To make things simple, here’s a brief overview on both the fenders and the tires…
The Handsome Mud Butler fenders come in a 45mm width, but most importantly they come in black. Their hammered finish, cork washers and sleek hardware are very similar to many of the Japanese fender offerings. While I’ll usually err on the side of Japanese-made fenders, the Handsome Mud Butlers fit my Geekhouse Woodville touring bike’s aesthetics better. You know, the blackest ever black.

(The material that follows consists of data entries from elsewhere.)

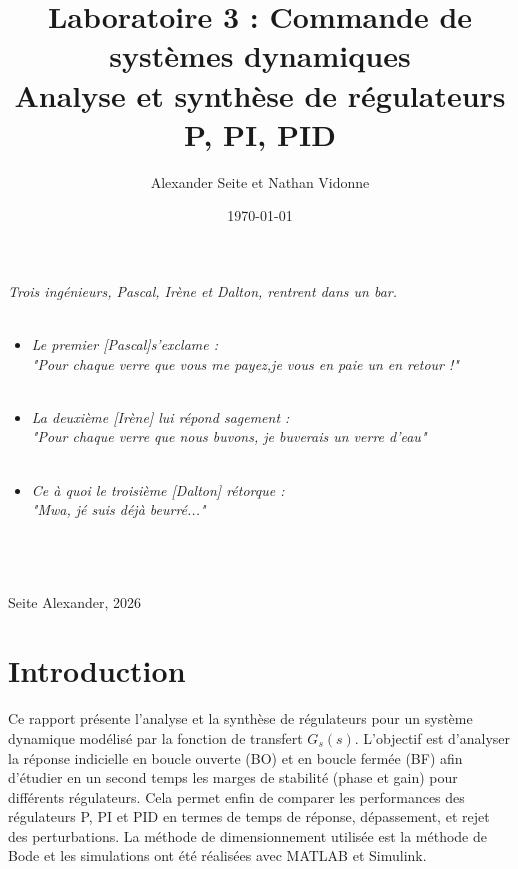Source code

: \documentclass[11pt, a4paper]{article}
\title{
    \textbf{Laboratoire 3 : Commande de systèmes dynamiques} 
    \vspace{0.5cm}\\
    \large Analyse et synthèse de régulateurs P, PI, PID
}
\author{Alexander Seite et Nathan Vidonne}
\date{\today}
\begin{document}
\maketitle


\textit{Trois ingénieurs, Pascal, Irène et Dalton, rentrent dans un bar.}
\\\\
\begin{itemize}
    \item  \textit{Le premier [Pascal]s'exclame            : \\"Pour chaque verre que vous me payez,je vous en paie un en retour !"}\\\\
    \item  \textit{La deuxième [Irène] lui répond sagement : \\"Pour chaque verre que nous buvons, je buverais un verre d'eau"}\\\\
    \item  \textit{Ce à quoi le troisième [Dalton] rétorque : \\"Mwa, jé suis déjà beurré..."}\\\\
\end{itemize}

\\\\
Seite Alexander, 2026
\newpage

\tableofcontents
\newpage

\section{Introduction}

Ce rapport présente l'analyse et la synthèse de régulateurs pour un système dynamique
modélisé par la fonction de transfert $G_s(s)$. L'objectif est d'analyser la réponse
indicielle en boucle ouverte (BO) et en boucle fermée (BF) afin d'étudier en un second
temps les marges de stabilité (phase et gain) pour différents régulateurs. Cela permet
enfin de comparer les performances des régulateurs P, PI et
PID en termes de temps de réponse, dépassement, et rejet des perturbations.
La méthode de dimensionnement utilisée est la méthode de Bode et les simulations ont
été réalisées avec MATLAB et Simulink.\\[6pt]
\end{document}

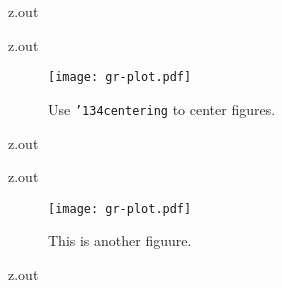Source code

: \MyIO


\begin{VerbatimOut}{z.out}

\end{VerbatimOut}

\MyIO


\begin{VerbatimOut}{z.out}

\begin{figure}[ht]
  \centering
  \texttt{[image: gr-plot.pdf]}
  \caption{Use {\tt \char'134centering\/} to center figures.}
  \label{fi:centered}
\end{figure}
\end{VerbatimOut}

\MyIO


\begin{VerbatimOut}{z.out}

\end{VerbatimOut}

\MyIO


\begin{VerbatimOut}{z.out}

\begin{figure}[ht]
  \centering
  \texttt{[image: gr-plot.pdf]}
  \caption{This is another figuure.}
  \label{fi:another}
\end{figure}
\end{VerbatimOut}

\MyIO


\begin{VerbatimOut}{z.out}

\end{VerbatimOut}

\MyIO



\MyIO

Installation was simple. With an eyelet in the fork steerer (thanks Marty!) and standard fender mounts on the bike, they went on easily. Even after weeks of use, they’re still securely fastened and rattle free. In fact, these are some of the quietest fenders I’ve used to date. No rattles and no need to re-align them. Even after the bike’s fallen over and been locked up to crowded racks.
Now when it rains, I stay dry and when I ride the bike off-road, it cuts down on dust getting into my drivetrain. Still, if I were to ever take this bike into potentially muddy riding conditions, I’d swap them out for 43mm Rock n Roads. I don’t think there’s quite enough clearance for any sort of mud or trail debris.

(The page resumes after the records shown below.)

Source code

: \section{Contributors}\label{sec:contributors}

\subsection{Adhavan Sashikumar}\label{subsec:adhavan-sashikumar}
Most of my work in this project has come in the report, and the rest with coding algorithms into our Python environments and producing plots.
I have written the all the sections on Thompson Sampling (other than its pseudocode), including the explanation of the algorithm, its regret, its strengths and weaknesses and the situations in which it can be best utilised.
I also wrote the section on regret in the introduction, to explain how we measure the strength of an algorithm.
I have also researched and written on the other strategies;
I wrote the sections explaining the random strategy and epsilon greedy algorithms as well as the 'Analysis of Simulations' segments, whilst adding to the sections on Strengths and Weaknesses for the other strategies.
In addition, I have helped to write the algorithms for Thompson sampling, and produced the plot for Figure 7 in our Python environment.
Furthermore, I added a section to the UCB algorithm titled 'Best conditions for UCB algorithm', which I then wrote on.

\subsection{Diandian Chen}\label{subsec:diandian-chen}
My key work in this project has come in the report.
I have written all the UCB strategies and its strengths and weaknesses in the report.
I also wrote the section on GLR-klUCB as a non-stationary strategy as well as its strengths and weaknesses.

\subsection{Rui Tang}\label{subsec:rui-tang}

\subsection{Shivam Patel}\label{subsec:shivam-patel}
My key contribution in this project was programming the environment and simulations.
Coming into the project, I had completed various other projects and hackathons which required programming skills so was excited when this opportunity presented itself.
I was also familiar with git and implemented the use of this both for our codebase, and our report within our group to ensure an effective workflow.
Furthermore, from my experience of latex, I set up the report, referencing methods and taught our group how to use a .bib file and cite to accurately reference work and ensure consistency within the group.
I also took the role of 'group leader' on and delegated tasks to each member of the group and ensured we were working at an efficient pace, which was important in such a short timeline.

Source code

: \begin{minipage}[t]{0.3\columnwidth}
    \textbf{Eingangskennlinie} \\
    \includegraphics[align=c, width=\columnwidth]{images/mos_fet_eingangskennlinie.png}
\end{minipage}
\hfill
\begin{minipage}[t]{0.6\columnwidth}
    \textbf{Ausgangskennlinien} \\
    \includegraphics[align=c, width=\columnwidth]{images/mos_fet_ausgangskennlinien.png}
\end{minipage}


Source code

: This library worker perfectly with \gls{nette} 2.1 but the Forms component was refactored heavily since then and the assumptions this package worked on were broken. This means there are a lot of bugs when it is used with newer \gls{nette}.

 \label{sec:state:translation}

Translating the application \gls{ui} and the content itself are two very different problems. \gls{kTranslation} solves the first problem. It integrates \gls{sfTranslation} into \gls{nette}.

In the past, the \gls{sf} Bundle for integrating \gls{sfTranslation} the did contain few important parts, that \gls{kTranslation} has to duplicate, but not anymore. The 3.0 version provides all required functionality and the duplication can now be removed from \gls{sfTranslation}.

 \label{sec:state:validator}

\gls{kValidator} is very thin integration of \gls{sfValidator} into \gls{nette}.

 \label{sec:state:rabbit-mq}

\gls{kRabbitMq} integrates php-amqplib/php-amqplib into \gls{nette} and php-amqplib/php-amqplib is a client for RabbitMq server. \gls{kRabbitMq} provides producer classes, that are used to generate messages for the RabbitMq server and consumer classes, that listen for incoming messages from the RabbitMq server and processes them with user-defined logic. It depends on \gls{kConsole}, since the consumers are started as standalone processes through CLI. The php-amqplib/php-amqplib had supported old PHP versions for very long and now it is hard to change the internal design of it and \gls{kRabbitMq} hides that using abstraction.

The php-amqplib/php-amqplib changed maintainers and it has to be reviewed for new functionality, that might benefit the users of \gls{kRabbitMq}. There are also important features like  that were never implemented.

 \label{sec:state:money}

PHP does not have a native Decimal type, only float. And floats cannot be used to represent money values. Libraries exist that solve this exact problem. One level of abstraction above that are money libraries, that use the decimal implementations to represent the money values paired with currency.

There are quite a few offerings for a gumwall tire on the market. Rivendell makes a few, as does Panaracer and Challenge. Having ridden most of the previously mentioned brands, I was eager to try out the Compass Cycles Barlow Pass 38mm tire. It’s reminiscent of the Gran Bois, but will still fit under a 45mm fender with enough clearance to avoid debris being lodged into the fender and annoying rub. The photos make the clearance appear to be non-existent, but there’s a good amount of room, so don’t worry. ;-)
I have to say, these tires ride like a dream. Pumping the front to around 30-35 and the rear to around 35-40 psi, I’ve found them to be smooth sailing on sealed road and gravel paths. Even in the quick downpours we experience here in Austin, the tire grips the oil-slick roads with ease. Gravel paths. No problem!
Since I don’t keep a computer on my touring bike, I have no idea how long I’ve ridden them for but after a few weeks of constant use, I’m sold on this setup.
Everything on this bike has held up beyond my expectations. The White Industries VBC cranks are still going strong, as is the Phil Wood bottom bracket and SRAM drivetrain. I’ve cleaned and serviced the Chris King Classic rear hub a few times, but haven’t had to touch the SON generator hub. Recently, I spliced a Supernova rear light to the Edelux lamp and save for the lack of internal routing, it looks and works great.
After breaking a few of the Velo Orange decaleurs and not finding a system that worked, I ditched the Swift Ozete Bag for a Wald basket and cargo net. The way I look at it, I can fit a lot of crap into a Wald basket, especially when it’s lined with a tarp. If I have items that need to stay dry, I simply put them in a dry bag. Easy in, easy out. Ideally, I’d like to put a bigger basket on the bike and find someone to make a bag that suits my needs, but that’s a whole ‘nother project.
Overall, I’m very impressed with not only the longevity of the components, but the durability and consistent pleasant ride the Woodville has delivered. This bike is a dream. No creaks, no nonsense, just precision riding all around. The guys at Geekhouse really know how to make a looker that takes kindly to bookin’ around town, as well as being loaded down.
Thanks to the more than capable hands at Mellow Johnny’s for the help building it up.